Propylene Resin Compositions
[0059] The propylene resin composition of the invention may be
produced by blending the aforementioned components (A), (B), (C),
(D) and (E), and optionally other additives. These components may
be added in any order.
[0060] In the propylene resin composition of the invention, the
melt flow rate of the composition as a whole (230.degree. C., 2.16
kg load) is preferably 10 g/10 min to 70 g/10 min, and particularly
preferably 10 g/10 min to 45 g/10 min.
[0061] The proportions of the components in the propylene resin
composition of the invention are (A): 35 to 85 parts by weight,
(B): 5 to 25 parts by weight, (C): 10 to 40 parts by weight, (D):
0.01 to 1.0 part by weight, and (E): 0.1 to 3 parts by weight with
respect to the total of the components (A), (B) and (C) taken as
100 parts by weight.
[0062] The content of the component (A) is preferably 45 to 85
parts by weight, and more preferably 55 to 75 parts by weight. If
the content of the component (A) is less than 35 parts by weight,
the resistance of shaped articles to flaws such as glazed marks is
decreased. Adding the component (A) in an amount exceeding 85 parts
by weight results in a decrease in the rigidity of shaped
articles.
[0063] The content of the component (B) is preferably 7 to 25 parts
by weight, and more preferably 8 to 23 parts by weight. If the
content of the component (B) is less than 5 parts by weight, the
obtainable shaped articles do not exhibit sufficient impact
resistance. Adding the component (B) in an amount exceeding 25
parts by weight results in a decrease in the rigidity (tensile
elastic modulus) of shaped articles.
[0064] The content of the component (C) is preferably 10 to 30
parts by weight, and more preferably 20 to 30 parts by weight. If
the content of the component (C) is less than 10 parts by weight,
the rigidity (tensile elastic modulus) of shaped articles is
decreased. Adding the component (C) in an amount exceeding 40 parts
by weight gives rise to a risk that the surface appearance of
shaped articles may be deteriorated, and also increases the
probability that the fibrous filler shows anisotropic shrinkage in
the machine direction MD and the transverse direction TD of shaped
articles and consequently problems such as warpage occur on the
shaped articles.
[0065] The content of the component (D) is preferably 0.05 to 0.7
parts by weight, and more preferably 0.1 to 0.5 parts by weight. If
the content of the component (D) is less than 0.01 part by weight,
the obtainable shaped articles may not exhibit sufficient flaw
resistance performance. Adding the component (D) in an amount
exceeding 1.0 part by weight may result in a decrease in fogging
properties.
[0066] The content of the component (E) is preferably 0.5 to 2
parts by weight, and more preferably 0.5 to 1.5 parts by weight. If
the content of the component (E) is less than 0.1 part by weight,
the dispersibility of the fibrous filler is so decreased that the
mechanical properties of shaped articles such as impact resistance
and rigidity may be adversely affected. Adding the component (E) in
an amount exceeding 3 parts by weight results in a decrease in the
impact resistance of shaped articles.
[0067] The propylene resin composition of the invention includes
the propylene-ethylene random copolymer (A) as an essential
constituent component. The present inventors have confirmed that
the fact that the component (A) is a relatively flexible material
allows shaped articles including this polymer to exhibit elastic
recovery when they are flawed by other objects, and hence the
surface of the shaped article bases shows little changes. The
reason why excellent flaw resistance is obtained is probably
because of this characteristic.
[0068] Further, because the component (A) is a material having a
low crystallization temperature, shaped articles of the composition
may be grained while ensuring that the composition is not
solidified until the grains are transferred to the surface
sufficiently. Thus, good grain transfer properties may be obtained.
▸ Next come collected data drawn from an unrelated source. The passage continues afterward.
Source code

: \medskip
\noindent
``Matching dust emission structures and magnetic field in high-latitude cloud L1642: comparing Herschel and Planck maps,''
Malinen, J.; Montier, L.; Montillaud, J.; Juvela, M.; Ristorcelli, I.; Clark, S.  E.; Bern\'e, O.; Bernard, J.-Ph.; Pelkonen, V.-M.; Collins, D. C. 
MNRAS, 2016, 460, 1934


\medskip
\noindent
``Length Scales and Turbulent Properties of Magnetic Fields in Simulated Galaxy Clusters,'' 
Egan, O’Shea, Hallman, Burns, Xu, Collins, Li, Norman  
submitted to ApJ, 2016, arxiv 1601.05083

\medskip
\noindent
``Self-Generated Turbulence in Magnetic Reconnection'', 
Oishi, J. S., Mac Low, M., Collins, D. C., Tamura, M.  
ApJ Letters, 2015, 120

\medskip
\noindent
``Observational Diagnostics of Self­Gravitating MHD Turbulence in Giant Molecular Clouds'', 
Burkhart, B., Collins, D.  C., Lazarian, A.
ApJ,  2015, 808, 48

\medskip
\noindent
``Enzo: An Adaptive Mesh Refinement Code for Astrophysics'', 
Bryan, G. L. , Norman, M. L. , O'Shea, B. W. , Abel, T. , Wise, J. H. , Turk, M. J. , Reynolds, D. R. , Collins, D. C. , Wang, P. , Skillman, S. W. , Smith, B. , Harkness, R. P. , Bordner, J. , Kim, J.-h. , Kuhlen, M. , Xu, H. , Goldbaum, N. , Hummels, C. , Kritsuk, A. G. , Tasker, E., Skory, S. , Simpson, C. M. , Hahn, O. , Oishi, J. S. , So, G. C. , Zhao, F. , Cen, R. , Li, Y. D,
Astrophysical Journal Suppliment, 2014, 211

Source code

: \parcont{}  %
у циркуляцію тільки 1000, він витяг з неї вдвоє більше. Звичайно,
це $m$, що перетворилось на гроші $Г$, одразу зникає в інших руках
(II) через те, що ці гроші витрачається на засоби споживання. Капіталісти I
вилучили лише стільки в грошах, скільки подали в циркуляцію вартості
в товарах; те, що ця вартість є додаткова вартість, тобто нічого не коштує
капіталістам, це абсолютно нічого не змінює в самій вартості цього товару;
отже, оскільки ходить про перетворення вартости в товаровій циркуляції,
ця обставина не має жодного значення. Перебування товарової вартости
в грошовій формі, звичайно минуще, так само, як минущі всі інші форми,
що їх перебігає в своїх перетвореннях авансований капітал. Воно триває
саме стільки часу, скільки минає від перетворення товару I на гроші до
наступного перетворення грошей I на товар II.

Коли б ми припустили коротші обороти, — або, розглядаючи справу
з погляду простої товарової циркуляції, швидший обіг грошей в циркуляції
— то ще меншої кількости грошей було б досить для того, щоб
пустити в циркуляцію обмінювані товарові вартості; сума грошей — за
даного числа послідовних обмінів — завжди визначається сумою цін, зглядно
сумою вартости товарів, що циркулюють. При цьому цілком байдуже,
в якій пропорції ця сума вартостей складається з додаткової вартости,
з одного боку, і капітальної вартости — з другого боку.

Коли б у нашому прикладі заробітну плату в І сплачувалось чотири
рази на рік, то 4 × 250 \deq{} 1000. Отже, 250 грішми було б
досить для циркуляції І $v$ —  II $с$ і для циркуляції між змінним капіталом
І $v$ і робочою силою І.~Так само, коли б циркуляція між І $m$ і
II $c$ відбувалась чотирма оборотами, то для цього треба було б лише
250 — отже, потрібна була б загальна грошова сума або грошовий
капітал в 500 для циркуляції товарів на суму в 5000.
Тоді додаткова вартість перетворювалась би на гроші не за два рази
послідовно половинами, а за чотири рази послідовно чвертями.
This is probably the reason why the surface of shaped articles
exhibits low gloss and becomes resistant to glazing.
[0069] By virtue of the propylene resin composition of the
invention including the fibrous filler (C) in addition to the
component (A), the flexibility of the component (A) is compensated
for and consequently the final material attains an excellent
balance between rigidity and impact resistance.
[0070] The propylene resin composition of the invention may be
obtained by mixing or melt kneading the aforementioned components
(A), (B), (C), (D) and (E) and optionally other additives with use
of a mixing apparatus such as a Banbury mixer, a single-screw
extruder, a twin-screw extruder or a high-speed twin-screw
extruder.
[0071] The propylene resin composition of the invention is
particularly suitably used for injection molding. Injection molded
articles of the propylene resin composition of the invention have
excellent mechanical characteristics and exhibit a resistance to
flaws such as scratches and glazed marks.
[0072] The propylene resin composition of the invention discussed
above may be suitably used in various fields such as automobile
interior and exterior parts and home appliance parts.
EXAMPLES
[0073] The present invention will be described in further detail
based on Examples hereinbelow without limiting the scope of the
invention to such Examples.
[0074] Characteristics of components and propylene resin
compositions of the invention were measured as described below. The
propylene resin compositions of the invention and shaped articles
thereof were evaluated by the methods described below.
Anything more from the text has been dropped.